Stored items from a collection:
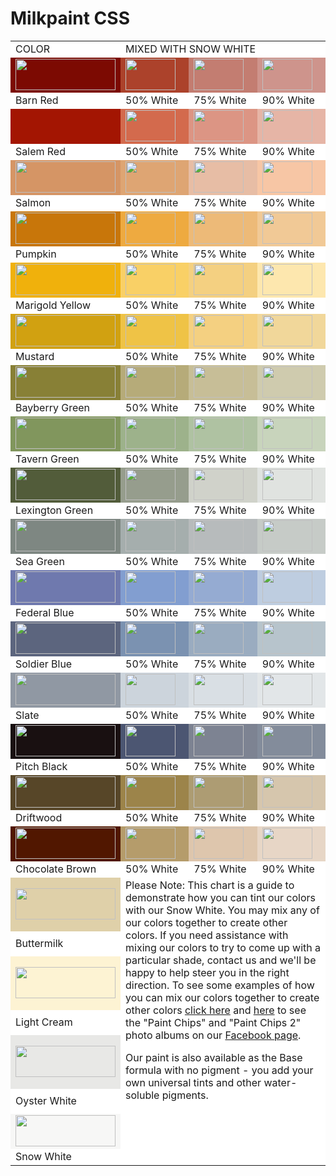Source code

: 
# Milkpaint CSS

<table border="0" cellpadding="0" cellspacing="4" width="100%" bgcolor="#FFFFFF">
    <tr>
        <td class="sub">COLOR</td>
        <td colspan="3" class="sub">MIXED WITH SNOW WHITE</td>
    </tr>
    <tr>
        <td bgcolor="#7C0A02"><img src="http://milkpaint.com/images_chart/barn.gif" width="160" height="50"></td>
        <td bgcolor="#AC422B"><img src="http://milkpaint.com/images_chart/barn_50.gif" width="80" height="50"></td>
        <td bgcolor="#C37D71"><img src="http://milkpaint.com/images_chart/barn_75.gif" width="80" height="50"></td>
        <td bgcolor="#CE948C"><img src="http://milkpaint.com/images_chart/barn_90.gif" width="80" height="50"></td>
    </tr>
    <tr>
        <td>Barn Red</td>
        <td>50% White</td>
        <td>75% White</td>
        <td>90% White</td>
    </tr>
    <tr>
        <td bgcolor="#A31502"></td>
        <td bgcolor="#D36A4D"><img src="http://milkpaint.com/images_chart/salem_50.gif" width="80" height="50"></td>
        <td bgcolor="#DC9584"><img src="http://milkpaint.com/images_chart/salem_75.gif" width="80" height="50"></td>
        <td bgcolor="#E6B5A6"><img src="http://milkpaint.com/images_chart/salem_90.gif" width="80" height="50"></td>
    </tr>
    <tr>
        <td>Salem Red</td>
        <td>50% White</td>
        <td>75% White</td>
        <td>90% White</td>
    </tr>
    <tr>
        <td bgcolor="#D59565"><img src="http://milkpaint.com/images_chart/salmon.gif" width="160" height="50"></td>
        <td bgcolor="#DEA573"><img src="http://milkpaint.com/images_chart/salmon_50.gif" width="80" height="50"></td>
        <td bgcolor="#E7BDA5"><img src="http://milkpaint.com/images_chart/salmon_75.gif" width="80" height="50"></td>
        <td bgcolor="#F7C6A5"><img src="http://milkpaint.com/images_chart/salmon_90.gif" width="80" height="50"></td>
    </tr>
    <tr>
        <td>Salmon</td>
        <td>50% White</td>
        <td>75% White</td>
        <td>90% White</td>
    </tr>
    <tr>
        <td bgcolor="#C8760A"><img src="http://milkpaint.com/images_chart/pumpkin.gif" width="160" height="50"></td>
        <td bgcolor="#EEAA40"><img src="http://milkpaint.com/images_chart/pumpkin_50.gif" width="80" height="50"></td>
        <td bgcolor="#EDBA78"><img src="http://milkpaint.com/images_chart/pumpkin_75.gif" width="80" height="50"></td>
        <td bgcolor="#F1C996"><img src="http://milkpaint.com/images_chart/pumpkin_90.gif" width="80" height="50"></td>
    </tr>
    <tr>
        <td>Pumpkin</td>
        <td>50% White</td>
        <td>75% White</td>
        <td>90% White</td>
    </tr>
    <tr>
        <td bgcolor="#F0B10C"><img src="http://milkpaint.com/images_chart/marigold.gif" width="160" height="50"></td>
        <td bgcolor="#F9D066"><img src="http://milkpaint.com/images_chart/marigold_50.gif" width="80" height="50"></td>
        <td bgcolor="#F4D081"><img src="http://milkpaint.com/images_chart/marigold_75.gif" width="80" height="50"></td>
        <td bgcolor="#FDE7AE"><img src="http://milkpaint.com/images_chart/marigold_90.gif" width="80" height="50"></td>
    </tr>
    <tr>
        <td>Marigold Yellow</td>
        <td>50% White</td>
        <td>75% White</td>
        <td>90% White</td>
    </tr>
    <tr>
        <td bgcolor="#D1A111"><img src="http://milkpaint.com/images_chart/mustard.gif" width="160" height="50"></td>
        <td bgcolor="#EFC346"><img src="http://milkpaint.com/images_chart/mustard_50.gif" width="80" height="50"></td>
        <td bgcolor="#F4D081"><img src="http://milkpaint.com/images_chart/mustard_75.gif" width="80" height="50"></td>
        <td bgcolor="#F1D79A"><img src="http://milkpaint.com/images_chart/mustard_90.gif" width="80" height="50"></td>
    </tr>
    <tr>
        <td>Mustard</td>
        <td>50% White</td>
        <td>75% White</td>
        <td>90% White</td>
    </tr>
    <tr>
        <td bgcolor="#888036"><img src="http://milkpaint.com/images_chart/bayberry.gif" width="160" height="50"></td>
        <td bgcolor="#B6AB79"><img src="http://milkpaint.com/images_chart/bayberry_50.gif" width="80" height="50"></td>
        <td bgcolor="#C7BE97"><img src="http://milkpaint.com/images_chart/bayberry_75.gif" width="80" height="50"></td>
        <td bgcolor="#CFCBAE"><img src="http://milkpaint.com/images_chart/bayberry_90.gif" width="80" height="50"></td>
    </tr>
    <tr>
        <td>Bayberry Green</td>
        <td>50% White</td>
        <td>75% White</td>
        <td>90% White</td>
    </tr>
    <tr>
        <td bgcolor="#81965D"><img src="http://milkpaint.com/images_chart/tavern.gif" width="160" height="50"></td>
        <td bgcolor="#9DB28B"><img src="http://milkpaint.com/images_chart/tavern_50.gif" width="80" height="50"></td>
        <td bgcolor="#AFC2A2"><img src="http://milkpaint.com/images_chart/tavern_75.gif" width="80" height="50"></td>
        <td bgcolor="#C8D4BC"><img src="http://milkpaint.com/images_chart/tavern_90.gif" width="80" height="50"></td>
    </tr>
    <tr>
        <td>Tavern Green</td>
        <td>50% White</td>
        <td>75% White</td>
        <td>90% White</td>
    </tr>
    <tr>
        <td bgcolor="#525C3A"><img src="http://milkpaint.com/images_chart/lexington.gif" width="160" height="50"></td>
        <td bgcolor="#969D8D"><img src="http://milkpaint.com/images_chart/lexington_50.gif" width="80" height="50"></td>
        <td bgcolor="#D0D2CA"><img src="http://milkpaint.com/images_chart/lexington_75.gif" width="80" height="50"></td>
        <td bgcolor="#E0E3E0"><img src="http://milkpaint.com/images_chart/lexington_90.gif" width="80" height="50"></td>
    </tr>
    <tr>
        <td>Lexington Green</td>
        <td>50% White</td>
        <td>75% White</td>
        <td>90% White</td>
    </tr>
    <tr>
        <td bgcolor="#7E8782"><img src="http://milkpaint.com/images_chart/sea.gif" width="160" height="50"></td>
        <td bgcolor="#A5AEAD"><img src="http://milkpaint.com/images_chart/sea_50.gif" width="80" height="50"></td>
        <td bgcolor="#B7BBBC"><img src="http://milkpaint.com/images_chart/sea_75.gif" width="80" height="50"></td>
        <td bgcolor="#C6CBC7"><img src="http://milkpaint.com/images_chart/sea_90.gif" width="80" height="50"></td>
    </tr>
    <tr>
        <td>Sea Green</td>
        <td>50% White</td>
        <td>75% White</td>
        <td>90% White</td>
    </tr>
    <tr>
        <td bgcolor="#6F79AE"><img src="http://milkpaint.com/images_chart/federal.gif" width="160" height="50"></td>
        <td bgcolor="#829ED0"><img src="http://milkpaint.com/images_chart/federal_50.gif" width="80" height="50"></td>
        <td bgcolor="#95ABD2"><img src="http://milkpaint.com/images_chart/federal_75.gif" width="80" height="50"></td>
        <td bgcolor="#BECDE0"><img src="http://milkpaint.com/images_chart/federal_90.gif" width="80" height="50"></td>
    </tr>
    <tr>
        <td>Federal Blue</td>
        <td>50% White</td>
        <td>75% White</td>
        <td>90% White</td>
    </tr>
    <tr>
        <td bgcolor="#5C657E"><img src="http://milkpaint.com/images_chart/soldier.gif" width="160" height="50"></td>
        <td bgcolor="#7B92B1"><img src="http://milkpaint.com/images_chart/soldier_50.gif" width="80" height="50"></td>
        <td bgcolor="#9AACC0"><img src="http://milkpaint.com/images_chart/soldier_75.gif" width="80" height="50"></td>
        <td bgcolor="#B7C4CC"><img src="http://milkpaint.com/images_chart/soldier_90.gif" width="80" height="50"></td>
    </tr>
    <tr>
        <td>Soldier Blue</td>
        <td>50% White</td>
        <td>75% White</td>
        <td>90% White</td>
    </tr>
    <tr>
        <td bgcolor="#9098A3"><img src="http://milkpaint.com/images_chart/slate.gif" width="160" height="50"></td>
        <td bgcolor="#CCD4DC"><img src="http://milkpaint.com/images_chart/slate_50.gif" width="80" height="50"></td>
        <td bgcolor="#D9DFE4"><img src="http://milkpaint.com/images_chart/slate_75.gif" width="80" height="50"></td>
        <td bgcolor="#E2E6E8"><img src="http://milkpaint.com/images_chart/slate_90.gif" width="80" height="50"></td>
    </tr>
    <tr>
        <td>Slate</td>
        <td>50% White</td>
        <td>75% White</td>
        <td>90% White</td>
    </tr>
    <tr>
        <td bgcolor="#191011"><img src="http://milkpaint.com/images_chart/pitch.gif" width="160" height="50"></td>
        <td bgcolor="#4C5672"><img src="http://milkpaint.com/images_chart/pitch_50.gif" width="80" height="50"></td>
        <td bgcolor="#7D8392"><img src="http://milkpaint.com/images_chart/pitch_75.gif" width="80" height="50"></td>
        <td bgcolor="#838C9B"><img src="http://milkpaint.com/images_chart/pitch_90.gif" width="80" height="50"></td>
    </tr>
    <tr>
        <td>Pitch Black</td>
        <td>50% White</td>
        <td>75% White</td>
        <td>90% White</td>
    </tr>
    <tr>
        <td bgcolor="#574628"><img src="http://milkpaint.com/images_chart/driftwood.gif" width="160" height="50"></td>
        <td bgcolor="#9C844A"><img src="http://milkpaint.com/images_chart/driftwood_50.gif" width="80" height="50"></td>
        <td bgcolor="#AD9C73"><img src="http://milkpaint.com/images_chart/driftwood_75.gif" width="80" height="50"></td>
        <td bgcolor="#D6C6AD"><img src="http://milkpaint.com/images_chart/driftwood_90.gif" width="80" height="50"></td>
    </tr>
    <tr>
        <td>Driftwood</td>
        <td>50% White</td>
        <td>75% White</td>
        <td>90% White</td>
    </tr>
    <tr>
        <td bgcolor="#511700"><img src="http://milkpaint.com/images_chart/chocolatebrown.gif" width="160" height="50"></td>
        <td bgcolor="#B59C6B"><img src="http://milkpaint.com/images_chart/chocolatebrown_50.gif" width="80" height="50"></td>
        <td bgcolor="#DEC6AD"><img src="http://milkpaint.com/images_chart/chocolatebrown_75.gif" width="80" height="50"></td>
        <td bgcolor="#E7D6C6"><img src="http://milkpaint.com/images_chart/chocolatebrown_90.gif" width="80" height="50"></td>
    </tr>
    <tr>
        <td>Chocolate Brown</td>
        <td>50% White</td>
        <td>75% White</td>
        <td>90% White</td>
    </tr>
    <tr>
        <td bgcolor="#DFD0A9"><img src="http://milkpaint.com/images_chart/buttermilk.gif" width="160" height="50"></td>
        <td valign="top" rowspan="6" colspan="3"><span class="sub">Please
                                        Note:</span> This chart is a guide to demonstrate how you can tint our colors with our Snow White. You may mix any of our colors together to create other colors. If you need assistance with mixing our colors to try to come up with a particular shade, contact us and we'll be happy to help steer you in the right direction. To see some examples of how you can mix our colors together to create other colors <a href="http://www.facebook.com/pages/The-Old-Fashioned-Milk-Paint-Company/325687580313#!/album.php?aid=613314&id=325687580313" target="_blank">click here</a> and <a href="https://www.facebook.com/media/set/?set=a.10151506105320314.835291.325687580313&type=3" target="_blank">here</a> to see the &quot;Paint Chips&quot; and &quot;Paint Chips 2&quot; photo albums on our <a href="http://www.facebook.com/pages/The-Old-Fashioned-Milk-Paint-Company/325687580313" target="_blank">Facebook page</a>.
            <p>Our paint is also available as the Base formula with no pigment - you add your own universal tints and other water-soluble pigments.
            </p>
        </td>
    </tr>
    <tr>
        <td>Buttermilk</td>
    </tr>
    <tr>
        <td bgcolor="#FDF3D3"><img src="http://milkpaint.com/images_chart/lightcream.gif" width="160" height="50"></td>
    </tr>
    <tr>
        <td>Light Cream</td>
    </tr>
    <tr>
        <td bgcolor="#E8E8E6"><img src="http://milkpaint.com/images_chart/oyster.gif" width="160" height="50"></td>
    </tr>
    <tr>
        <td>Oyster White</td>
    </tr>
    <tr>
        <td bgcolor="#F7F7F6"><img src="http://milkpaint.com/images_chart/snow.gif" width="160" height="50"></td>
    </tr>
    <tr>
        <td>Snow White</td>
    </tr>
</table>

Work instruction:
Each line above where the word "Green" occurs should be copied out.

Response area:
        <td>Bayberry Green</td>
        <td>Tavern Green</td>
        <td>Lexington Green</td>
        <td>Sea Green</td>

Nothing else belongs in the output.